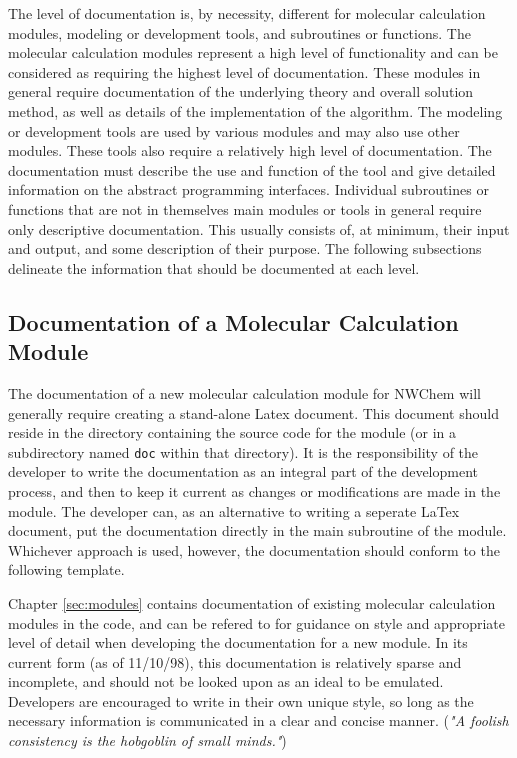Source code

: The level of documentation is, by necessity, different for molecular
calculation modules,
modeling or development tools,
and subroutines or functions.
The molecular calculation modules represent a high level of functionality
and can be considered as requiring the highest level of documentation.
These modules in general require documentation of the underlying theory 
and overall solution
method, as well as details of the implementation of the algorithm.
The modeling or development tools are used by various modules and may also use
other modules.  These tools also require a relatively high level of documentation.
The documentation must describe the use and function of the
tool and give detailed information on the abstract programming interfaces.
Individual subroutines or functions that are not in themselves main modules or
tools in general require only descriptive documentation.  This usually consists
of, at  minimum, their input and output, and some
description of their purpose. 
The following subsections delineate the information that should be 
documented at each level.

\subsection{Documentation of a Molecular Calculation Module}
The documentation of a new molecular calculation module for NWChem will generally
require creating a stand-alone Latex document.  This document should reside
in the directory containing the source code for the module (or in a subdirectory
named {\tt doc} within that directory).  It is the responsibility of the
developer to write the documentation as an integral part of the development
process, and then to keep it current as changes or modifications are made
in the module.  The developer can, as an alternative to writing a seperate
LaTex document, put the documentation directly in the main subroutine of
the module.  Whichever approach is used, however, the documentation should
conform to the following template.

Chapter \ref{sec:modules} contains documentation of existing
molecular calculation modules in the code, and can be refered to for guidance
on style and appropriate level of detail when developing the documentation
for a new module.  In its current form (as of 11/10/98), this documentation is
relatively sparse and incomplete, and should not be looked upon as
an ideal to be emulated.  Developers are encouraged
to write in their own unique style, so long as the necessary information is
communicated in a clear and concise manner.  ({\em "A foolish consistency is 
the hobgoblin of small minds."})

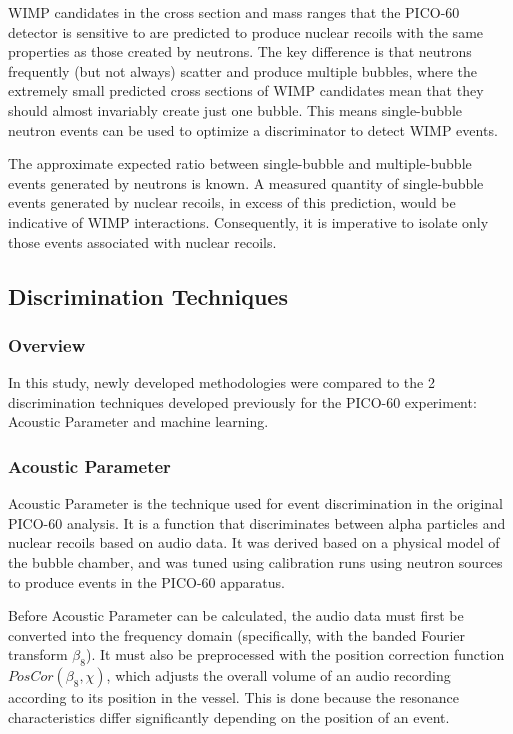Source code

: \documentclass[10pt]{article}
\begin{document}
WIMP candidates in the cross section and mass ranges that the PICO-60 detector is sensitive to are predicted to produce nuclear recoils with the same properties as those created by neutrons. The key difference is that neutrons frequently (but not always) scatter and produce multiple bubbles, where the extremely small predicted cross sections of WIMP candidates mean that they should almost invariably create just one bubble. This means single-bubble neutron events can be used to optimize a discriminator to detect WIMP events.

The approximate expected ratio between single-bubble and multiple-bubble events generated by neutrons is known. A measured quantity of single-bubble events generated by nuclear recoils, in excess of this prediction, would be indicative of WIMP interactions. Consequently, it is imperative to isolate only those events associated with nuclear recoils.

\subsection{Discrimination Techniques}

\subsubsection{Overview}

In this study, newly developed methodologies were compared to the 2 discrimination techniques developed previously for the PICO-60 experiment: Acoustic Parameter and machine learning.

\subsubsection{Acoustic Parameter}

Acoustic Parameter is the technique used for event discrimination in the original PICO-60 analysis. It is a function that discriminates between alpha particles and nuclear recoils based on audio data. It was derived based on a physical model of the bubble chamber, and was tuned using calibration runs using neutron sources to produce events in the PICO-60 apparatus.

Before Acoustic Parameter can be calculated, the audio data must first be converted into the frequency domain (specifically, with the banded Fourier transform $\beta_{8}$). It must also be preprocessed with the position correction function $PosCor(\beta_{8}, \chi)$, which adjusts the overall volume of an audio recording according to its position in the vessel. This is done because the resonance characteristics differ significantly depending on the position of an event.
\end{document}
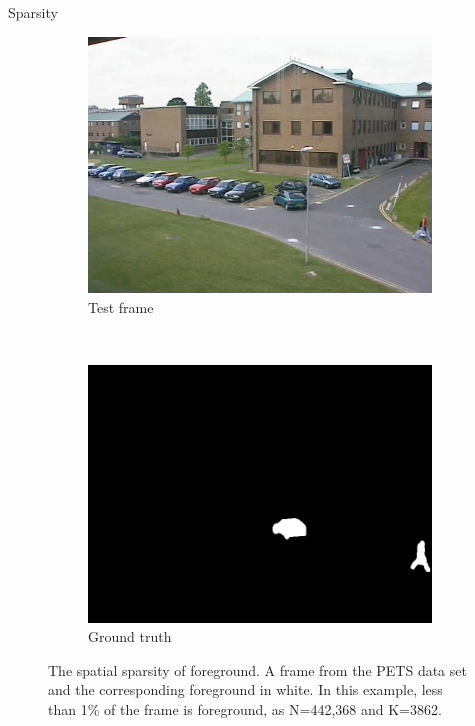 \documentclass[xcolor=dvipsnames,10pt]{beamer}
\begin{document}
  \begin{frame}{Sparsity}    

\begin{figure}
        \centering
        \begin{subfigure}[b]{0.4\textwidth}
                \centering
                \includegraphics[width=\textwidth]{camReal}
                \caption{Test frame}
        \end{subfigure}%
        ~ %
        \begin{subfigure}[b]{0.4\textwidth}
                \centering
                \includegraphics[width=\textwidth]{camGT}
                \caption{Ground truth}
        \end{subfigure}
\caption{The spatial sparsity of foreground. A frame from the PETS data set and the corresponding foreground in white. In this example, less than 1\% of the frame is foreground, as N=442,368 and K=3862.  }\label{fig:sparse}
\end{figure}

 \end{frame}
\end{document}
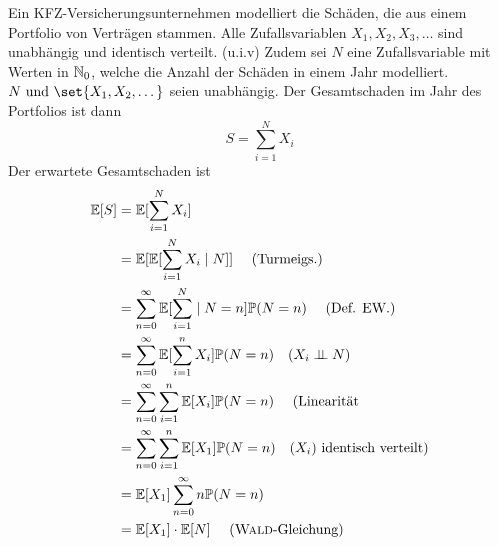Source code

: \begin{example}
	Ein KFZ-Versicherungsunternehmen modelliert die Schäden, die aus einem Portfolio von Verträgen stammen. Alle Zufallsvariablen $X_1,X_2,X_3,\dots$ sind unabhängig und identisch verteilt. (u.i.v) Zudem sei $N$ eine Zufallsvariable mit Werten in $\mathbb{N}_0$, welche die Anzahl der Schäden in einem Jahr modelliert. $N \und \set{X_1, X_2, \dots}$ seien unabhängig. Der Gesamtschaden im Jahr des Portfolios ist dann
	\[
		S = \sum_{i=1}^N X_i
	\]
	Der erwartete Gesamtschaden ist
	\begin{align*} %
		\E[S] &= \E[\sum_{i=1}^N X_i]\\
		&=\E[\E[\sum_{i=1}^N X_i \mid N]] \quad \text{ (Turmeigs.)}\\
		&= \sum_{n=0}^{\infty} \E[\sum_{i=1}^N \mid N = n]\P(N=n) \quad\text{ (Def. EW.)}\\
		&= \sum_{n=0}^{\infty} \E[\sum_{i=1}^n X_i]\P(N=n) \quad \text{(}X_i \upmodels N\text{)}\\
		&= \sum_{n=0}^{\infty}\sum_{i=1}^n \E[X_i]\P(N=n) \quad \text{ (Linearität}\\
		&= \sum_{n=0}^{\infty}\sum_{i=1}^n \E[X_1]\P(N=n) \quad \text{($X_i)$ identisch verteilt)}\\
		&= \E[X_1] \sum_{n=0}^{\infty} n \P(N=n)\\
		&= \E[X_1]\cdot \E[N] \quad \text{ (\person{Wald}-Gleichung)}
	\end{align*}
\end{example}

About this task: Repeat, exactly as they stand above, the lines from the line with "responsibility of the" to the line with "molecular calculation modules in", both lines included.

Exercise solution:
named {\tt doc} within that directory).  It is the responsibility of the
developer to write the documentation as an integral part of the development
process, and then to keep it current as changes or modifications are made
in the module.  The developer can, as an alternative to writing a seperate
LaTex document, put the documentation directly in the main subroutine of
the module.  Whichever approach is used, however, the documentation should
conform to the following template.

Chapter \ref{sec:modules} contains documentation of existing
molecular calculation modules in the code, and can be refered to for guidance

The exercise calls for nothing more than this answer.